When I set up a production tank, my goal is at least a hundred parent stock, and three divergent genetic sources. This is incredibly expensive to do, but results in the most robust population, in the end. If one doesn't have the option to search the globe for different genetics already bred into the specialty product, or if there aren't enough available or they are simply too expensive, then one can do outcrosses back to the original wild type or some generations down from it, get large numbers of offspring and then patiently re-breed subsequent generations back toward the end goal, selecting the best breeders from each generation, but now with more individuals to work with.

And then down the line, regular additions of fresh genes are important, too, for ongoing diversity in the gene pool.

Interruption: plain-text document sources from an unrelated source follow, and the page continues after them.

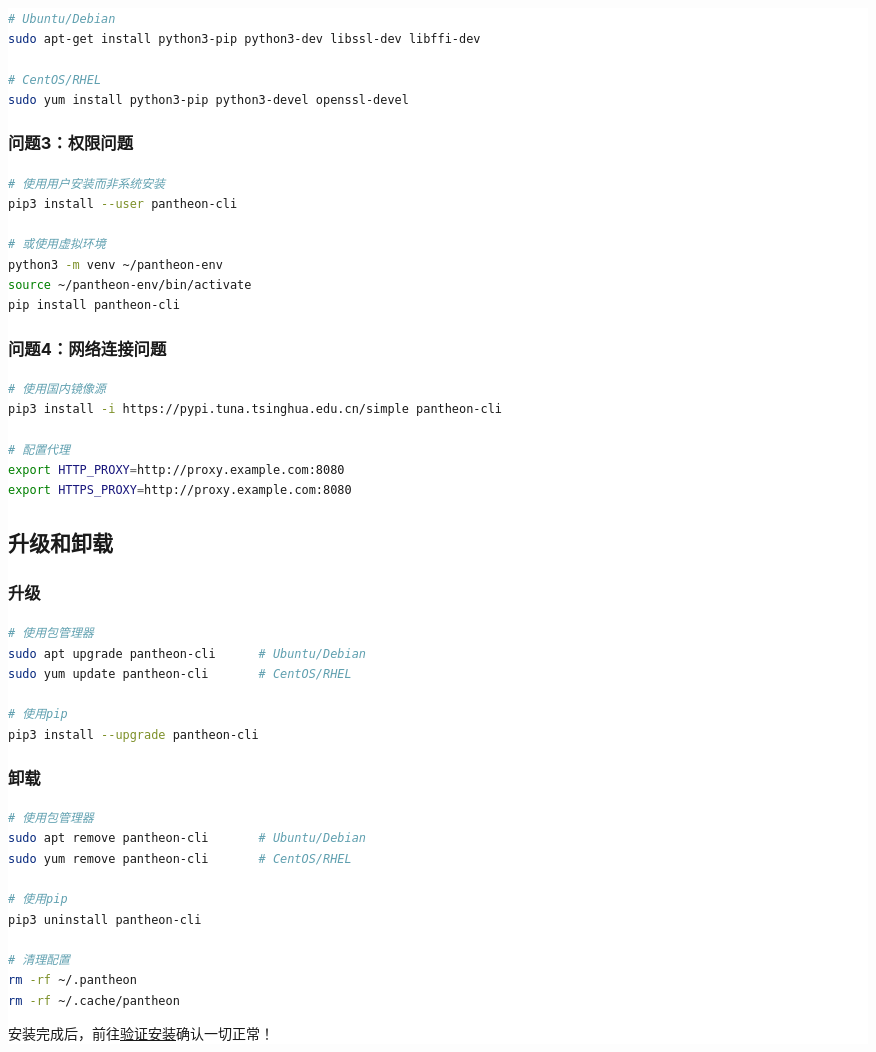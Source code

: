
 ```bash
# Ubuntu/Debian
sudo apt-get install python3-pip python3-dev libssl-dev libffi-dev

# CentOS/RHEL
sudo yum install python3-pip python3-devel openssl-devel
```

### 问题3：权限问题

```bash
# 使用用户安装而非系统安装
pip3 install --user pantheon-cli

# 或使用虚拟环境
python3 -m venv ~/pantheon-env
source ~/pantheon-env/bin/activate
pip install pantheon-cli
```

### 问题4：网络连接问题

```bash
# 使用国内镜像源
pip3 install -i https://pypi.tuna.tsinghua.edu.cn/simple pantheon-cli

# 配置代理
export HTTP_PROXY=http://proxy.example.com:8080
export HTTPS_PROXY=http://proxy.example.com:8080
```

## 升级和卸载

### 升级

```bash
# 使用包管理器
sudo apt upgrade pantheon-cli      # Ubuntu/Debian
sudo yum update pantheon-cli       # CentOS/RHEL

# 使用pip
pip3 install --upgrade pantheon-cli
```

### 卸载

```bash
# 使用包管理器
sudo apt remove pantheon-cli       # Ubuntu/Debian
sudo yum remove pantheon-cli       # CentOS/RHEL

# 使用pip
pip3 uninstall pantheon-cli

# 清理配置
rm -rf ~/.pantheon
rm -rf ~/.cache/pantheon
```

安装完成后，前往[验证安装](/installation/verify)确认一切正常！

The flip side of this is the cheap way and shortcut, where one buys half dozen of something, breeds them out to the hundreds, and then watches the colony slowly lose resilience, due to the accumulated effects of the too-narrow gene pool.


----------



## catfishbi (Jun 10, 2008)

I want eat those shrimp. &(^,....,^)&


----------



## vacaloca (Sep 28, 2009)

greenisgood said:


> This is a really excellent question.
> 
> Healthy populations need to be built on a broad gene base. When first developing something, the gene base necessarily narrows as you backcross or inbreed, consolidating the genes (which are usually recessives) that produce the characteristics that are wanted. Fortunately, for shrimp, parties all over the world work on similar projects, and there are large numbers of shrimp, too, and fast breeding cycles.
> 
> ...


Makes sense - start with a larger, diversified, pool. I was thinking about it the wrong way... starting with a small sample, and then adding diversity. Thanks for the input. :icon_bigg


----------



## dxiong5 (Sep 28, 2008)

Excellent work DK! 

When you say "black tiger shrimp outcrossed with blue tiger shrimp," I assume you're speaking about full-body black tigers..? I'm just curious as to how there is hardly any blue undertone from blue tigers to the ones in your pictures.

Your description of the three types of Black Tigers is in accordance to what I have read online and discussed with breeders from Asia and Germany. Now there are quite a few directions you can head from here: keep the T-Rex pattern and breed for both OE and black eyes; go for the Black Tiger with both OE and black eyes - I sure would love to see all of them! I kick myself every day for losing my OE Black Tigers.


----------



## Nue (Dec 27, 2009)

WOW DK! Those are Fantastic! Great JOB!!!!!! 




Im stunned.


----------



## DKShrimporium (Nov 23, 2004)

Here are some pictures (sorry for the quality) to illustrate the variants.

First is a picture that I think illustrates how the black of the stripes has been selectively bred for extended coverage. The coverage is usually not perfect, although breeders tend to show pictures of their most perfect shrimp, so we don't see many pictures of the in-between stages on the spectrum. This particular shrimp is fairly high grade but with one major flaw of a chunk of pigment missing on the side.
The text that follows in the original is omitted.